I want to split the body of article by html div tag so I have a pattern to search div.
the problem is that the pattern also split \r\n
[enter image description here][1]
string pattern = #"<div[^<>]*>(.*?)</div>";
string[] bodyParagraphsnew = Regex.Split(body, pattern,RegexOptions.None);
Response.Write("num of paragraph =" + bodyParagraphsnew.Length);
for (int i = 0; i < bodyParagraphsnew.Length; i++)
{
Response.Write("bodyParagraphs" + i + "= " + bodyParagraphsnew[i]+ Environment.NewLine);
}
When I debug this code I see a lot of "\r\n" in the array bodyParagraphsnew.
Its seen that the pattern include split by the string "\r\n"
I try to replace \r\n to string empty and i hoped that bodyParagraphsnew length will change.but not.I got instead of item(in array) that contain \r\n it contain ""
WHY?
here is link to image http://i.stack.imgur.com/Hxqki.gif that explain the problem
What you are seeing is the text that is between the end of the first </div> tag and the start of the next <div> tag. This is what Split does, it finds the text between the Regular Expression matches.

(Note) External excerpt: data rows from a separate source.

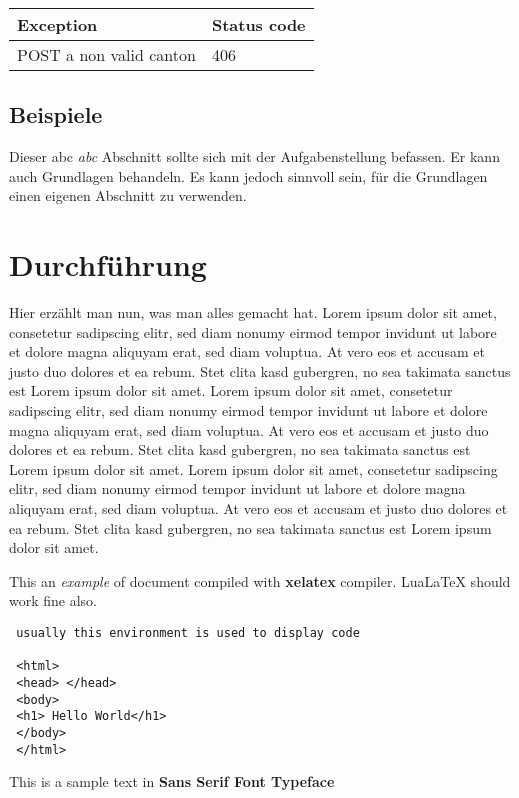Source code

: \documentclass[12pt]{scrartcl}
\begin{document}
\begin{table}[ht]
\begin{tabular}{| l | l |}  
\hline
\textbf{Exception} & \textbf{Status code} \\
\hline  
POST a non valid canton & 406 \\ 
\hline 
\end{tabular}
\end{table}


\subsection{Beispiele}

Dieser abc {\itshape abc} Abschnitt sollte sich mit der Aufgabenstellung befassen. Er kann auch
Grundlagen behandeln. Es kann jedoch sinnvoll sein, für die Grundlagen einen
eigenen Abschnitt zu verwenden.
\section{Durchführung}
Hier erzählt man nun, was man alles gemacht hat.
Lorem ipsum dolor sit amet, consetetur sadipscing elitr, sed diam nonumy eirmod tempor invidunt ut labore et dolore magna aliquyam erat, sed diam voluptua. At vero eos et accusam et justo duo dolores et ea rebum. Stet clita kasd gubergren, no sea takimata sanctus est Lorem ipsum dolor sit amet. Lorem ipsum dolor sit amet, consetetur sadipscing elitr, sed diam nonumy eirmod tempor invidunt ut labore et dolore magna aliquyam erat, sed diam voluptua. At vero eos et accusam et justo duo dolores et ea rebum. Stet clita kasd gubergren, no sea takimata sanctus est Lorem ipsum dolor sit amet. Lorem ipsum dolor sit amet, consetetur sadipscing elitr, sed diam nonumy eirmod tempor invidunt ut labore et dolore magna aliquyam erat, sed diam voluptua. At vero eos et accusam et justo duo dolores et ea rebum. Stet clita kasd gubergren, no sea takimata sanctus est Lorem ipsum dolor sit amet.   


 This an \textit{example} of document compiled
 with \textbf{xelatex} compiler. LuaLaTeX should
 work fine also.

 \begin{verbatim}
 usually this environment is used to display code

 <html>
 <head> </head>
 <body>
 <h1> Hello World</h1>
 </body>
 </html>
 \end{verbatim}

 {\sffamily This is a sample text in \textbf{Sans Serif Font Typeface}}
\end{document}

What is curious here though is that you are also going to get the text between the open and close tags because you put brackets in your string forming a capturing group. Consider the following program:
using System;
using System.Text.RegularExpressions;
class Program
{
static void Main(string[] args)
{
string body = "<div>some text</div>\r\n<div>some more text</div>";
string pattern = #"<div[^>]*?>(.*?)</div>";
string[] bodyParagraphsnew = Regex.Split(body, pattern, RegexOptions.None);
Console.WriteLine("num of paragraph =" + bodyParagraphsnew.Length);
for (int i = 0; i < bodyParagraphsnew.Length; i++)
{
Console.WriteLine("bodyParagraphs {0}: '{1}'", i, bodyParagraphsnew[i]);
}
}
}
What you will get from this is:
"" - An empty string taken from before the first <div>.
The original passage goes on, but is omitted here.